## Work to complete:
In how many lines of the records does "date" appear? Answer with one number.
[Information given Boundary: Start]
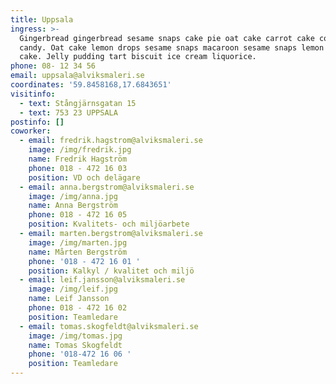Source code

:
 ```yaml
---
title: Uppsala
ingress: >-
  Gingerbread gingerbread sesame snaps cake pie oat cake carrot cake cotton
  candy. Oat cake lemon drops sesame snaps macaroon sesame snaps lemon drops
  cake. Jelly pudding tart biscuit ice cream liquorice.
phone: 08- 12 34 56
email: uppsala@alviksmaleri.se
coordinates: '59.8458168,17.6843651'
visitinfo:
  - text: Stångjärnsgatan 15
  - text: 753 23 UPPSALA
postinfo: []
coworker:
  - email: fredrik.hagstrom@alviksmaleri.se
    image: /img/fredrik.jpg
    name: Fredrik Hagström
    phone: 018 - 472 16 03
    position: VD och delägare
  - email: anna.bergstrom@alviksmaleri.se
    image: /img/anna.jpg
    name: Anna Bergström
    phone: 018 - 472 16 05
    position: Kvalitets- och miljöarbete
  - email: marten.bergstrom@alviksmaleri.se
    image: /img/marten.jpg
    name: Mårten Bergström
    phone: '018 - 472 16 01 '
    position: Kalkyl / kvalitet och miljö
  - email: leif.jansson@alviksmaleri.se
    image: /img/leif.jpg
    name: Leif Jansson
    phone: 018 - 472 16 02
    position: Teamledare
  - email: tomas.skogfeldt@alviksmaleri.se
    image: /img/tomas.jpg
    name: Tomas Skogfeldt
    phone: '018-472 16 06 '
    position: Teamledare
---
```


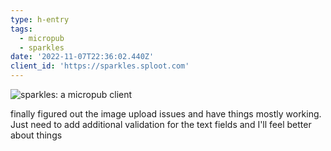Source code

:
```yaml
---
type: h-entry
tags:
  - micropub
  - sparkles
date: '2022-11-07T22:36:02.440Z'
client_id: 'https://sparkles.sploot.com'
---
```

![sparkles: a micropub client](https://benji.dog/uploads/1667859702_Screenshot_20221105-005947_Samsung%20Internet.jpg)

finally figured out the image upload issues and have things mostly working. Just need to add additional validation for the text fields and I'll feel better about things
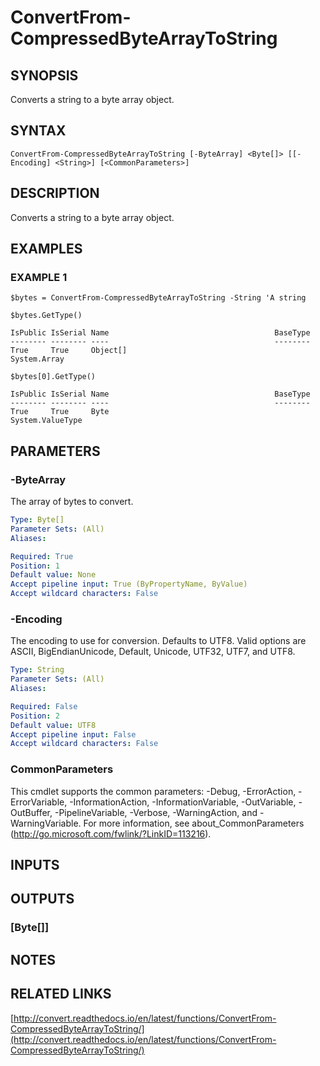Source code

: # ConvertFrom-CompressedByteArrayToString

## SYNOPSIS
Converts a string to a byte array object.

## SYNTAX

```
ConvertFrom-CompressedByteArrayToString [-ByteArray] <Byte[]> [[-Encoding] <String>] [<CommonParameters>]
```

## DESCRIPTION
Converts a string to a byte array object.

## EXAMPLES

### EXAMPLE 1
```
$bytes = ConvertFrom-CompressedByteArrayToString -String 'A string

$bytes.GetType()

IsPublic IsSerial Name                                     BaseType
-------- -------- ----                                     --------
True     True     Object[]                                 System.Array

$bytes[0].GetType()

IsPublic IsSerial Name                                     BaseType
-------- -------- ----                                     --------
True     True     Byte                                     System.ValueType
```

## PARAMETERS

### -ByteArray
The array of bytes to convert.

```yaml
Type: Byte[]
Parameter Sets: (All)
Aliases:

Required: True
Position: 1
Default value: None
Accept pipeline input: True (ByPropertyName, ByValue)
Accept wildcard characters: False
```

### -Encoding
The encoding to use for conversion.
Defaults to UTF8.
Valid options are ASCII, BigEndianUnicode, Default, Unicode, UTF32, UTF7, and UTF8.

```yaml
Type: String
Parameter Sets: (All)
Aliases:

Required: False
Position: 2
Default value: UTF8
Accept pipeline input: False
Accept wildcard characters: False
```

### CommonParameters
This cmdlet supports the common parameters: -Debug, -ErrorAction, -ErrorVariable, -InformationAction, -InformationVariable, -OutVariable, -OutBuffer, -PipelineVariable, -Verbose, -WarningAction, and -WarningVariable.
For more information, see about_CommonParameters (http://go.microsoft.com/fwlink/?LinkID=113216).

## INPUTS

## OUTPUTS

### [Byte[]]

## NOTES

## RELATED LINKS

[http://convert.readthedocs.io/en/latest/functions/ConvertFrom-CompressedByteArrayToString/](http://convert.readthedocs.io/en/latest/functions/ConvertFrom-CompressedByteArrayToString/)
[Information given Boundary: End]
[Information given Boundary: Start]
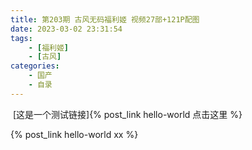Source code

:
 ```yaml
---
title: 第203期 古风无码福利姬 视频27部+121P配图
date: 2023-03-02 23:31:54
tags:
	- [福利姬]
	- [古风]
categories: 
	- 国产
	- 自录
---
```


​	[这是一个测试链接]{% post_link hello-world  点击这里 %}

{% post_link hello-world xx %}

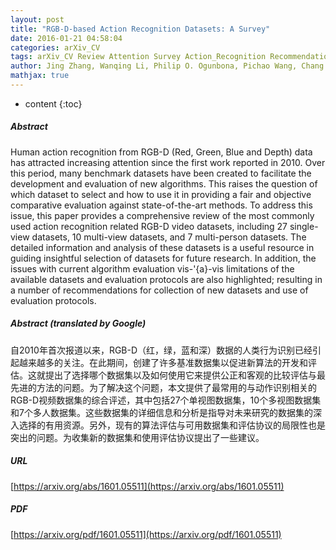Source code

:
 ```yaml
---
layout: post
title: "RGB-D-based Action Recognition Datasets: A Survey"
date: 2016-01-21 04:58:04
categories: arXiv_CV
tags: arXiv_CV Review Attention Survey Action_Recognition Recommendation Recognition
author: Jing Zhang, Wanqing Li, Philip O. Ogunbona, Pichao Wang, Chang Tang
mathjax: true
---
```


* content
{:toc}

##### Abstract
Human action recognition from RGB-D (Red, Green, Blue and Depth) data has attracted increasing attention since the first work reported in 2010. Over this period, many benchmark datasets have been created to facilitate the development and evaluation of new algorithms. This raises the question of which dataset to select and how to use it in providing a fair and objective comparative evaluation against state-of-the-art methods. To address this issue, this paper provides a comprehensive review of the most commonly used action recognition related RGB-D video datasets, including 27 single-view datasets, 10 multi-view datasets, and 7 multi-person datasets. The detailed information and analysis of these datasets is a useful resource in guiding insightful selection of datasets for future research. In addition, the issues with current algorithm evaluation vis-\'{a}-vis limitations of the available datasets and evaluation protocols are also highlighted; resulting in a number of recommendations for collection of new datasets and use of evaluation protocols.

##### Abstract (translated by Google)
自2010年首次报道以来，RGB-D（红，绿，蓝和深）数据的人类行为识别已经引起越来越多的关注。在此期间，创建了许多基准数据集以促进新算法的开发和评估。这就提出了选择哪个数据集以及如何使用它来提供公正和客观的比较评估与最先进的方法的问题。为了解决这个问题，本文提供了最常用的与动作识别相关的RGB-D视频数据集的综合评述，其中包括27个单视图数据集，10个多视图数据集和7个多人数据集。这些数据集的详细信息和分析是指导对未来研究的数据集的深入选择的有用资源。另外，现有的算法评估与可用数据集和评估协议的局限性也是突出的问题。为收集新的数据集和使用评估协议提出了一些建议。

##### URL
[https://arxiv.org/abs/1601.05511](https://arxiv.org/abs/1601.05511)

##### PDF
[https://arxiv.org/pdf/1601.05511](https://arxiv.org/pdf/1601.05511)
[Information given Boundary: End]
## Answer box:
3